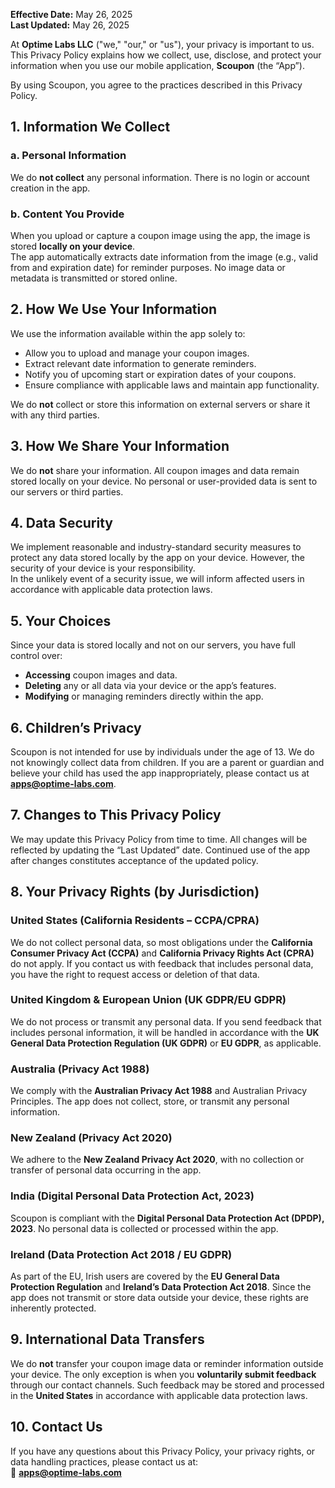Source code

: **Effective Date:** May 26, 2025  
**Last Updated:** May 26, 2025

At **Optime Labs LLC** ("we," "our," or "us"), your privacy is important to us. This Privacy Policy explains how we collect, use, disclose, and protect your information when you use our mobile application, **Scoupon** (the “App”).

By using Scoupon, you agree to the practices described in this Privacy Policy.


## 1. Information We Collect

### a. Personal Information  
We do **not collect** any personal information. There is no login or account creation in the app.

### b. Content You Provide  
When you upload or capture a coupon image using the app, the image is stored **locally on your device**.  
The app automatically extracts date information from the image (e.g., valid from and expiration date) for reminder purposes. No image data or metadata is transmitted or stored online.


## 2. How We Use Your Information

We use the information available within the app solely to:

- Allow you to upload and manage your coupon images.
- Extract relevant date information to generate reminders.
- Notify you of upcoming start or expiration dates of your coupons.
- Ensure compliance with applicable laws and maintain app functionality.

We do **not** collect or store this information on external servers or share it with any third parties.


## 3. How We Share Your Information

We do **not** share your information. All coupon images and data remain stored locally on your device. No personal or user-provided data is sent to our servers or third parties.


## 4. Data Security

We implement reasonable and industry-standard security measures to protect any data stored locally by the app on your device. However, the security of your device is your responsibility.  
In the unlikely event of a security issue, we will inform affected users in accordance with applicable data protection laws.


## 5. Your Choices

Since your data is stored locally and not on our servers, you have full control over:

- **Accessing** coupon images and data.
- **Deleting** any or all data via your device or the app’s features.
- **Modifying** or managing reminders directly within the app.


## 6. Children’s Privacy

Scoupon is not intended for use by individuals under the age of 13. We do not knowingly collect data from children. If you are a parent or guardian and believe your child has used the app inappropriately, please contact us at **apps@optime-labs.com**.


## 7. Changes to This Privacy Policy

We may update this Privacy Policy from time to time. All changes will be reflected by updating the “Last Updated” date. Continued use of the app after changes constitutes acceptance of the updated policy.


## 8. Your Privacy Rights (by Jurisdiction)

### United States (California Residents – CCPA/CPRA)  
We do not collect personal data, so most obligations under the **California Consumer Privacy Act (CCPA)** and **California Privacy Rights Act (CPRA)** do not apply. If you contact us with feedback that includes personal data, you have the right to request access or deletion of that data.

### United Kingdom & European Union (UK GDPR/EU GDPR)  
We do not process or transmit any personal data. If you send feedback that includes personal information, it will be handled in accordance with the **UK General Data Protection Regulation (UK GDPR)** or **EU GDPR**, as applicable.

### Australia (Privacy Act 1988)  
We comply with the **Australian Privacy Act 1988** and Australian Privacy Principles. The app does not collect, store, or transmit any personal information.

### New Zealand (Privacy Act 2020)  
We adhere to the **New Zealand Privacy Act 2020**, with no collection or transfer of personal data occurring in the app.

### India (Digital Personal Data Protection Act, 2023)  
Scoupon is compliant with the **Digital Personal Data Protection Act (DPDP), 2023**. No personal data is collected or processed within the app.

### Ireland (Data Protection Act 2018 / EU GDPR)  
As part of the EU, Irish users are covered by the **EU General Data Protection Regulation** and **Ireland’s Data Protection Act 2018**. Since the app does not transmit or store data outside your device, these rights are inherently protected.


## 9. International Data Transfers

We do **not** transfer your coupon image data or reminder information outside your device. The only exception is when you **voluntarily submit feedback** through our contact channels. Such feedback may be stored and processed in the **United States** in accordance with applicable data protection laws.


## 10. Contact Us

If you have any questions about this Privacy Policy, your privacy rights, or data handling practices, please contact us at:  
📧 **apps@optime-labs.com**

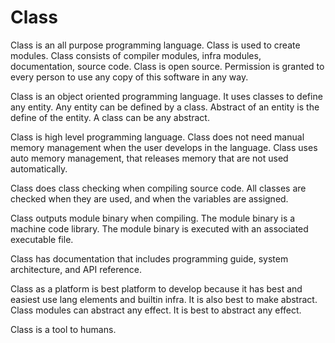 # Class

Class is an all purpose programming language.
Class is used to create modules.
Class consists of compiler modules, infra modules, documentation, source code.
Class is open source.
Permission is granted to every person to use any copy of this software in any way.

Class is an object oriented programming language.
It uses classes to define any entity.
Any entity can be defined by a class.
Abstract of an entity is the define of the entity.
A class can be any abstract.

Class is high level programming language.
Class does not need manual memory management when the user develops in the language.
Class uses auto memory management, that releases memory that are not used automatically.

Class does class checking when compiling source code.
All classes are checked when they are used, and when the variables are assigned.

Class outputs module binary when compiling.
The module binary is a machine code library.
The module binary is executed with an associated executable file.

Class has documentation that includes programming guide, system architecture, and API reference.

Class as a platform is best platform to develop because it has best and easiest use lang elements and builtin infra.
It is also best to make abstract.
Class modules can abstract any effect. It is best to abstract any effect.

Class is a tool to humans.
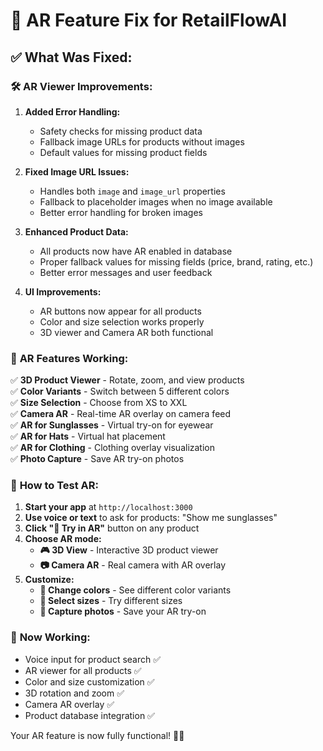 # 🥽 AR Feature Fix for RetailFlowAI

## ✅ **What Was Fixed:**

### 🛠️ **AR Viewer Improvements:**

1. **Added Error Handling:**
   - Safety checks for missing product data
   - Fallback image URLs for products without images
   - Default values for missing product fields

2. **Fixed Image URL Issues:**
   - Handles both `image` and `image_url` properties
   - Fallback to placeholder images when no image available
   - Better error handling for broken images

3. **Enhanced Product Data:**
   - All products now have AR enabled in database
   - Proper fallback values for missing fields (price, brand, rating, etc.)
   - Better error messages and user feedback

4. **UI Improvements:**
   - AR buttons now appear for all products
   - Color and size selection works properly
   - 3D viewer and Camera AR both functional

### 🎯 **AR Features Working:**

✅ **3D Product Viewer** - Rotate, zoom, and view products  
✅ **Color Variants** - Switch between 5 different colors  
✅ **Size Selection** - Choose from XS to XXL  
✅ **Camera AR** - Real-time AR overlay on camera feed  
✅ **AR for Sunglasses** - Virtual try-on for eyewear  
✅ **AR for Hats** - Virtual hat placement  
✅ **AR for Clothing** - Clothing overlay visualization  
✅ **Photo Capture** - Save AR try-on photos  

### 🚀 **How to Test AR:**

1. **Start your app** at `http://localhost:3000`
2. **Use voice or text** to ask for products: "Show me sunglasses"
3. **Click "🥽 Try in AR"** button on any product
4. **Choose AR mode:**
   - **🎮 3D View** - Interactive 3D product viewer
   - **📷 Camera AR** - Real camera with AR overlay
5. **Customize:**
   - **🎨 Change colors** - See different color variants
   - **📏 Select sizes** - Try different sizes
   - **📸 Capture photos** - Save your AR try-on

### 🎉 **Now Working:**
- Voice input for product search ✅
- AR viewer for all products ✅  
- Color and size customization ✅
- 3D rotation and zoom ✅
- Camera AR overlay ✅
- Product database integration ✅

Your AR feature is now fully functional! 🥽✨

· · · · · · ·

- Exercise brief
From the data above, output exactly the lines between the one containing "We adhere to" and the one containing "## 9. International Data Transfers", counting both of them.

- Solution
We adhere to the **New Zealand Privacy Act 2020**, with no collection or transfer of personal data occurring in the app.

### India (Digital Personal Data Protection Act, 2023)  
Scoupon is compliant with the **Digital Personal Data Protection Act (DPDP), 2023**. No personal data is collected or processed within the app.

### Ireland (Data Protection Act 2018 / EU GDPR)  
As part of the EU, Irish users are covered by the **EU General Data Protection Regulation** and **Ireland’s Data Protection Act 2018**. Since the app does not transmit or store data outside your device, these rights are inherently protected.


## 9. International Data Transfers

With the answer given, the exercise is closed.